GeneLab-Franka-Pick-And-Place-v0 (SAC+HER, demo-prefilled)¶
| Seed | Final return_mean |
return_std |
success_rate |
Convergence timestep | Train wall-clock | Eval wall-clock |
|---|---|---|---|---|---|---|
| 1 | −6.122 | 13.307 | 0.990 | 2 000 000 (budget cap) | ~67 min | 10.7 s |
| 2 | −7.260 | 14.695 | 0.990 | 2 000 000 (budget cap) | ~62 min | 10.4 s |
| 3 | −8.790 | 18.275 | 0.970 | 2 000 000 (budget cap) | ~64 min | 11.1 s |
Eval length_mean = 100.0 (fixed episode length). success_rate reflects
the goal-reach termination from the manipulation task. Cross-seed mean
success_rate ≈ 0.983 ± 0.012 — meaningfully tighter than the v0.4.7
sweep, where one seed only reached 0.89 from end-effector drift on harder
goal poses. All three v1.0 seeds land in the same tight band.
Previous: v0.4.7
| Seed | Final return_mean |
return_std |
success_rate |
Convergence timestep | Train wall-clock | Eval wall-clock |
|---|---|---|---|---|---|---|
| 1 | −19.264 | 33.334 | 0.89 | 2 000 000 (budget cap) | ~68 min | 15.3 s |
| 2 | −4.626 | 8.297 | 1.00 | 2 000 000 (budget cap) | ~63 min | 14.3 s |
| 3 | −4.102 | 7.644 | 1.00 | 2 000 000 (budget cap) | ~64 min | 18.7 s |
Mean success_rate ≈ 0.963 ± 0.052 across the three seeds; the two
perfect seeds reflect a fully solved policy, the 0.89 seed still
misses ~11 % of episodes from end-effector orientation drift on
harder goal poses.
Training curves¶
Curves are exported from TensorBoard once the reference runs land. The expected location:
logs/reference/<TASK>/<DATE>/seed_<S>/
├── events.out.tfevents.* # TensorBoard
├── ckpts/ # checkpoints (or `model_<N>.pt` under the dir,
│ # depending on backend)
├── eval.json # written by `genelab eval`
└── (optional) curves.png # screenshot used in this doc
Until the runs are done, this section is intentionally empty — the schema above is what populated PRs should match.
Methodology notes¶
- Seeds 1, 2, 3 are GeneLab's canonical triplet. Any task in this doc that ships with different seeds should explain why (e.g. seed 0 hit a degenerate Genesis init on this task).

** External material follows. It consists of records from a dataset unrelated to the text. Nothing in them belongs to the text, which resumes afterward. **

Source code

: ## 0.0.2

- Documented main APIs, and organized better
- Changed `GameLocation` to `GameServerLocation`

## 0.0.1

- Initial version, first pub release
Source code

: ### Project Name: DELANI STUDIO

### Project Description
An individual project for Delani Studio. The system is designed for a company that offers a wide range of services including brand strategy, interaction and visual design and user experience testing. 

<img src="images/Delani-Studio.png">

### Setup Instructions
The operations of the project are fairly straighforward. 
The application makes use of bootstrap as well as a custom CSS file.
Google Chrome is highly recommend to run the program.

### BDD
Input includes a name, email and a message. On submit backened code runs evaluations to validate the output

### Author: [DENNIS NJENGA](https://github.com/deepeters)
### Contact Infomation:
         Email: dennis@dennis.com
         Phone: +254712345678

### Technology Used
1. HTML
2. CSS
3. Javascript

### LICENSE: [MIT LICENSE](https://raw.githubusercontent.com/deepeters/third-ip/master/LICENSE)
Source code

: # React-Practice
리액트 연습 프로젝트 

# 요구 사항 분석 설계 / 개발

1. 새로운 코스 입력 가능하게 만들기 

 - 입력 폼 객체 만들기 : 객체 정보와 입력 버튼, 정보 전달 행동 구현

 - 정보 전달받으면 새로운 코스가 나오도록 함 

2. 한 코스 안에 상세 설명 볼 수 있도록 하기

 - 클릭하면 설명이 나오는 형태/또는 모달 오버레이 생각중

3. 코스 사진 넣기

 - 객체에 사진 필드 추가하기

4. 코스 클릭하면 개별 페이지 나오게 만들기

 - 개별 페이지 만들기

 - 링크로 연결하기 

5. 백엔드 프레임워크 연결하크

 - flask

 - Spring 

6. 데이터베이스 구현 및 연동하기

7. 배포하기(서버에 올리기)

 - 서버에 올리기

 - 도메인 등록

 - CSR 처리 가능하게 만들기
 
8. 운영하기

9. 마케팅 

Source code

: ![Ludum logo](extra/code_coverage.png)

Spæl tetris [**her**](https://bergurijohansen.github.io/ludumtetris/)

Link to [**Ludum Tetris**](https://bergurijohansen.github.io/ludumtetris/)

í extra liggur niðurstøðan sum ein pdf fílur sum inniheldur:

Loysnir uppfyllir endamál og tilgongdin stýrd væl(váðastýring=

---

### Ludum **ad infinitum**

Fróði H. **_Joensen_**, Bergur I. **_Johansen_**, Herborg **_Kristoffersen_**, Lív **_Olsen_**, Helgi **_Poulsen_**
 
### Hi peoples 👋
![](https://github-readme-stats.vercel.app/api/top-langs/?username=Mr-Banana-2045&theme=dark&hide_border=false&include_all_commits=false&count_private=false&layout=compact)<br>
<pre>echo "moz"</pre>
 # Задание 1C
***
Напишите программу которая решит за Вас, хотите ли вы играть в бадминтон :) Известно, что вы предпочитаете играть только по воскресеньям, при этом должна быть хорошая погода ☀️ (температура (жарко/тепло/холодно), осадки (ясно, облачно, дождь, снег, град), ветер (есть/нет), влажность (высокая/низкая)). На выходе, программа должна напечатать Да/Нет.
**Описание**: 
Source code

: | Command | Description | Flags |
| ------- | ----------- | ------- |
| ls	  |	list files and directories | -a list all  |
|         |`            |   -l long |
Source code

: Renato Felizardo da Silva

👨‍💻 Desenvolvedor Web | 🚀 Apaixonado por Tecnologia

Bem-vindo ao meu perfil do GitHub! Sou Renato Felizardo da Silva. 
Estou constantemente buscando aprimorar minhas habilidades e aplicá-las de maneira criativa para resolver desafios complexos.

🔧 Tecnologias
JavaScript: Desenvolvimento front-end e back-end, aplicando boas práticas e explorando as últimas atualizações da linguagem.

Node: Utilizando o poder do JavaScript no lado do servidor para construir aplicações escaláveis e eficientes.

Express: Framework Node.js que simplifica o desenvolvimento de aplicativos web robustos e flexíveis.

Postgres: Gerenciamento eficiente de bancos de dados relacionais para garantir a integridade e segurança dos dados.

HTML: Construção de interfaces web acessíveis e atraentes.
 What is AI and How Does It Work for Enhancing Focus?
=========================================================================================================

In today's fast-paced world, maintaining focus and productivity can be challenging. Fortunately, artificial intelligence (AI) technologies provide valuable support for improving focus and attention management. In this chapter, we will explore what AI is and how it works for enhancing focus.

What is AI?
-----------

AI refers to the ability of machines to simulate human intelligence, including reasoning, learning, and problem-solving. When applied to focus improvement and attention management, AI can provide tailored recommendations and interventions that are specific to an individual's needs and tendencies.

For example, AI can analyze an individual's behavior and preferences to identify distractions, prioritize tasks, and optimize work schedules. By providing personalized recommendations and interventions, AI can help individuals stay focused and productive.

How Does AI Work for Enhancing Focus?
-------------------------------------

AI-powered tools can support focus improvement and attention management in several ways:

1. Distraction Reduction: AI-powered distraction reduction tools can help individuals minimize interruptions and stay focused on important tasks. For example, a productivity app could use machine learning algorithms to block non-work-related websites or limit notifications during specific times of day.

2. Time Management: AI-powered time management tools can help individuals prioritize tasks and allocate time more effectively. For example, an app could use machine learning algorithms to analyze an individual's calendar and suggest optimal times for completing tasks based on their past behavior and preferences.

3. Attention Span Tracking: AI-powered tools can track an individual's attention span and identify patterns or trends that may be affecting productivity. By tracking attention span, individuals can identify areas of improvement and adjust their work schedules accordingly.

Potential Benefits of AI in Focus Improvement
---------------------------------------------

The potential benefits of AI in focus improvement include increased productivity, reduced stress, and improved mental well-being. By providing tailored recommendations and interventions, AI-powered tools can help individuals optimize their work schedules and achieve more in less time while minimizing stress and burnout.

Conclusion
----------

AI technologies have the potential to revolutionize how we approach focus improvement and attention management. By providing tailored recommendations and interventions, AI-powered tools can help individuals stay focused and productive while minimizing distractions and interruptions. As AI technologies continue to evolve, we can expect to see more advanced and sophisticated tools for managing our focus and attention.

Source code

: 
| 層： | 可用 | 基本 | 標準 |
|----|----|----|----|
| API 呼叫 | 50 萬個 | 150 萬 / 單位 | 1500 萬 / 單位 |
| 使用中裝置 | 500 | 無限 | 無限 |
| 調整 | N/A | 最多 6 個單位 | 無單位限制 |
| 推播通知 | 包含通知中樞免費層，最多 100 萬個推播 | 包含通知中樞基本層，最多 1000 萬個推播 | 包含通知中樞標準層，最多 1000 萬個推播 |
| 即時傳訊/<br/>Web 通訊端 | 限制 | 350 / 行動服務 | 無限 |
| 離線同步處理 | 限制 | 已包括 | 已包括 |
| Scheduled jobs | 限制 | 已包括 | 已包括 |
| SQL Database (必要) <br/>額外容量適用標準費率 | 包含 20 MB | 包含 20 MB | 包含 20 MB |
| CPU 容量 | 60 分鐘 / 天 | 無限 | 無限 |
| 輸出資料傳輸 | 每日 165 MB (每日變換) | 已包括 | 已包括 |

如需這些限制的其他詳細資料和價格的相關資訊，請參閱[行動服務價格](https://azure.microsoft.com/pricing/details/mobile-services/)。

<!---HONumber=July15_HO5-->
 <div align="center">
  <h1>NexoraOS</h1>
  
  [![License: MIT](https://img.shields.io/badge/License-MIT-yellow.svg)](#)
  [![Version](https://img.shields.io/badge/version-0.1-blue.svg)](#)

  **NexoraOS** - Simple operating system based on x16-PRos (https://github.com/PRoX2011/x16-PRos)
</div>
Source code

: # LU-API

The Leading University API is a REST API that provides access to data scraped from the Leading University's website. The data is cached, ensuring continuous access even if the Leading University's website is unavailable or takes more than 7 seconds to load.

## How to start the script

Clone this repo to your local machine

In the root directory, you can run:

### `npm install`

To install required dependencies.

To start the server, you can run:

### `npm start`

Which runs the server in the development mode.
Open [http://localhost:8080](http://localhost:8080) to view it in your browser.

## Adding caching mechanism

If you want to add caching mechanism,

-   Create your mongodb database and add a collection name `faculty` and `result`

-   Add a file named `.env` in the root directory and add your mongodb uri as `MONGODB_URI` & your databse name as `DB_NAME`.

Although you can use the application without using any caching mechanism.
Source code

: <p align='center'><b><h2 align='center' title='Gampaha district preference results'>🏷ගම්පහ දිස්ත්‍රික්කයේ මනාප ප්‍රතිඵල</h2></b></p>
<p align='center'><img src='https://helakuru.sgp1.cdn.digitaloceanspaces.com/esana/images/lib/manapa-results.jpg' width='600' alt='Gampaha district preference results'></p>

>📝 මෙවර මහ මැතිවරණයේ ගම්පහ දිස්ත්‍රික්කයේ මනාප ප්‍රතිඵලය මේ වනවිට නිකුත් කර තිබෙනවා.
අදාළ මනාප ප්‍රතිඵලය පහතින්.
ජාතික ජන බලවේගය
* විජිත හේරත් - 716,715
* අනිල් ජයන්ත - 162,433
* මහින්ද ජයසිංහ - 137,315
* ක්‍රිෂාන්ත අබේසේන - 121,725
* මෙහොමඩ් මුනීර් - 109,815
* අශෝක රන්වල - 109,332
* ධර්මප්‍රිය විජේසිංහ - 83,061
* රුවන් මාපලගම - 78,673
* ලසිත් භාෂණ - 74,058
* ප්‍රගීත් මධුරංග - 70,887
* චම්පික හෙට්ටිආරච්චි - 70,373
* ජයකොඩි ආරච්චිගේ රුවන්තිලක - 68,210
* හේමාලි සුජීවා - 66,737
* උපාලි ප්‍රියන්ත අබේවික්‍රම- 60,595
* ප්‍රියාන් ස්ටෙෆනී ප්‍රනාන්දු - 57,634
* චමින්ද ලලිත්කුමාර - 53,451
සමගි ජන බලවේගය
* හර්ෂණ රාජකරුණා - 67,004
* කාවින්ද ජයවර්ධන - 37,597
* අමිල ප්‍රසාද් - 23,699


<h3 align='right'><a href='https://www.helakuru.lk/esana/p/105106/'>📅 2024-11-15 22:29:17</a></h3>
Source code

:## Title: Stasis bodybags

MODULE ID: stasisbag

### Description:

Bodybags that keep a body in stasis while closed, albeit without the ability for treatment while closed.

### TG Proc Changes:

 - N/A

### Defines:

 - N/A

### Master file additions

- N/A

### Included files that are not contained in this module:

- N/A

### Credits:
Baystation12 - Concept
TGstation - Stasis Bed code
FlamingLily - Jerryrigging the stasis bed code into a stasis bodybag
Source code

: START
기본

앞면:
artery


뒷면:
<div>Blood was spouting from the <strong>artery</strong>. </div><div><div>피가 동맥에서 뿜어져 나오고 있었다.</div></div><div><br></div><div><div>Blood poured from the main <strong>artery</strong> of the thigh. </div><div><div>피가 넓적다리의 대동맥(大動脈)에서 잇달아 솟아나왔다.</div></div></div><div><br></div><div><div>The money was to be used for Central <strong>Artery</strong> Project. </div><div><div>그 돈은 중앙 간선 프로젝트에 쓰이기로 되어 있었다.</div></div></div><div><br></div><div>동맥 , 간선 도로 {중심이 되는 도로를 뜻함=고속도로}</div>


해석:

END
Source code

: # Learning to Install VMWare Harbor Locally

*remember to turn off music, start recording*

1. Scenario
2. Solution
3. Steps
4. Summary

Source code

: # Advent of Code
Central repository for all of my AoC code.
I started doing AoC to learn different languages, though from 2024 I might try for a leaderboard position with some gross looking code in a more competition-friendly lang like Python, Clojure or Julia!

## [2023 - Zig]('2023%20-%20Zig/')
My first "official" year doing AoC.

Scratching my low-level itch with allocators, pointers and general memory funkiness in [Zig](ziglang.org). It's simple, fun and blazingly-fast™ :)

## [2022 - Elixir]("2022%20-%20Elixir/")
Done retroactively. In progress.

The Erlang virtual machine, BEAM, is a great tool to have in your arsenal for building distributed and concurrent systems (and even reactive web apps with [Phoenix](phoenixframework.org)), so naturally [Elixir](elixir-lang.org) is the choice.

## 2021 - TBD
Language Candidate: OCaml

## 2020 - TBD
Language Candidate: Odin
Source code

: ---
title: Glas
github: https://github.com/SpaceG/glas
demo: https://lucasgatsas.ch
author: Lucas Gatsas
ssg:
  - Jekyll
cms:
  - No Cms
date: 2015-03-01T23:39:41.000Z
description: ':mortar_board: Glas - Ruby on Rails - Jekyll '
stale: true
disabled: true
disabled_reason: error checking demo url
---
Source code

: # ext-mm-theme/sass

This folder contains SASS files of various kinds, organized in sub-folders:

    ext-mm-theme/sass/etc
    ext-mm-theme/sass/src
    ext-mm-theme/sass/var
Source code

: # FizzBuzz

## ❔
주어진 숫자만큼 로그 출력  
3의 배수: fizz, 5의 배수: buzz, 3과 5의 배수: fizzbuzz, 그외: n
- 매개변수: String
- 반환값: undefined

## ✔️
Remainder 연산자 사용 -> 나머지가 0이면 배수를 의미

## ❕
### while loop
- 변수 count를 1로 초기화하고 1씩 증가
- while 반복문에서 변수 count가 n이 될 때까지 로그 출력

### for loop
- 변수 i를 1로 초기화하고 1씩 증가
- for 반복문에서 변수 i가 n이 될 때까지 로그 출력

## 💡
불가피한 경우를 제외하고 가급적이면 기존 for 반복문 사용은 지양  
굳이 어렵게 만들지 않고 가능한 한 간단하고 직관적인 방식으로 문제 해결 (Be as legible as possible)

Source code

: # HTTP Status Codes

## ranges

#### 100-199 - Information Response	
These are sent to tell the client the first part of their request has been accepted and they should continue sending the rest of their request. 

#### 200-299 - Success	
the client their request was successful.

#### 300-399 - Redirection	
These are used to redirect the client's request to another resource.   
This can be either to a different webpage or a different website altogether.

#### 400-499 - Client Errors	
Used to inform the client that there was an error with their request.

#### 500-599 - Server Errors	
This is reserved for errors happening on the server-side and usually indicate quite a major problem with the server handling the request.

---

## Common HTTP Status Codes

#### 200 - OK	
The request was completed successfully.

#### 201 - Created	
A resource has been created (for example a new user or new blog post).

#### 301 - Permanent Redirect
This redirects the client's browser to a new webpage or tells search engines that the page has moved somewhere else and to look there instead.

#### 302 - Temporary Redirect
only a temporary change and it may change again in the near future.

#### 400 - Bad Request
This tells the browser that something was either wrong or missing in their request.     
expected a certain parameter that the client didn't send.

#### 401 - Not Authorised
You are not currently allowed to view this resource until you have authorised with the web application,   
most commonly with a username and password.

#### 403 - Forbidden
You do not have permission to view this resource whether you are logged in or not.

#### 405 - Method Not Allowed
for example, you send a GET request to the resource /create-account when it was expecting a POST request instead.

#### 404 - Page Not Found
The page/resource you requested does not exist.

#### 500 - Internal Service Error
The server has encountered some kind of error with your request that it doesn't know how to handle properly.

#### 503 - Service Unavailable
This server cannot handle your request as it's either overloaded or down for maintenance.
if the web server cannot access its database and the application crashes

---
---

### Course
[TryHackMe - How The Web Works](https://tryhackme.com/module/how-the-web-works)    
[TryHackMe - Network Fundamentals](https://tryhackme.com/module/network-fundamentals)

- Eval seed is fixed at 0. This ensures the deterministic eval rollout
is the same trajectory across seeds and across re-runs of this protocol —
the variance in
return_meanthen reflects training variance only. - No
success_ratefor locomotion at this revision. Locomotion tasks ship withoutextras["is_success"]; the doc reportsnullrather than inventing a threshold. Manipulation tasks (Franka) emitis_successfrom the goal-reach termination, so the field is populated there. - Genesis version pin. The version used to produce these numbers is
recorded at the top of each
eval.json(viaevaluated_atand theparams/env.jsonsnapshot in the same directory). Re-running with a different Genesis is not expected to reproduce the numbers exactly.
What this doc is not¶
- It is not a benchmark suite or leaderboard. The numbers here are GeneLab's own reproducibility check.
- It is not a tuning guide. See
best-practices/rl-experimentsfor curriculum, DR, and reward weight choices that are upstream of these numbers.